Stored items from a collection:
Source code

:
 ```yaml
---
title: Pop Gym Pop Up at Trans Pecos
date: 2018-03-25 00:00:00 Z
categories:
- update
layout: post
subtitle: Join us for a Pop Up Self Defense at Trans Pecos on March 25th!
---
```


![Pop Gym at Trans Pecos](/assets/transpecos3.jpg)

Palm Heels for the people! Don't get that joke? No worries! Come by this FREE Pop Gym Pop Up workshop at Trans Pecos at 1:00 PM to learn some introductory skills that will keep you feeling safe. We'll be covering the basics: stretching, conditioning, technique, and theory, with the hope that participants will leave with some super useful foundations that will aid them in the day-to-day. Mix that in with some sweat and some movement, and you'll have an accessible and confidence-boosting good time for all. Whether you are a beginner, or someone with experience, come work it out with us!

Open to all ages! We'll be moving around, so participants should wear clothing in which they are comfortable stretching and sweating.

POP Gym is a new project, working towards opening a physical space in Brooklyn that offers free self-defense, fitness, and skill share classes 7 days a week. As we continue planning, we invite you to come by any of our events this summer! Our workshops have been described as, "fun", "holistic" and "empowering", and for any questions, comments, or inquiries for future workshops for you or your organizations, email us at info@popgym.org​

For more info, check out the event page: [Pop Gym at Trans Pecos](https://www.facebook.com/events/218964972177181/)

Requirement: Among the records above, find each line holding the string "info" and pull it out.

Output for this task:
POP Gym is a new project, working towards opening a physical space in Brooklyn that offers free self-defense, fitness, and skill share classes 7 days a week. As we continue planning, we invite you to come by any of our events this summer! Our workshops have been described as, "fun", "holistic" and "empowering", and for any questions, comments, or inquiries for future workshops for you or your organizations, email us at info@popgym.org​
For more info, check out the event page: [Pop Gym at Trans Pecos](https://www.facebook.com/events/218964972177181/)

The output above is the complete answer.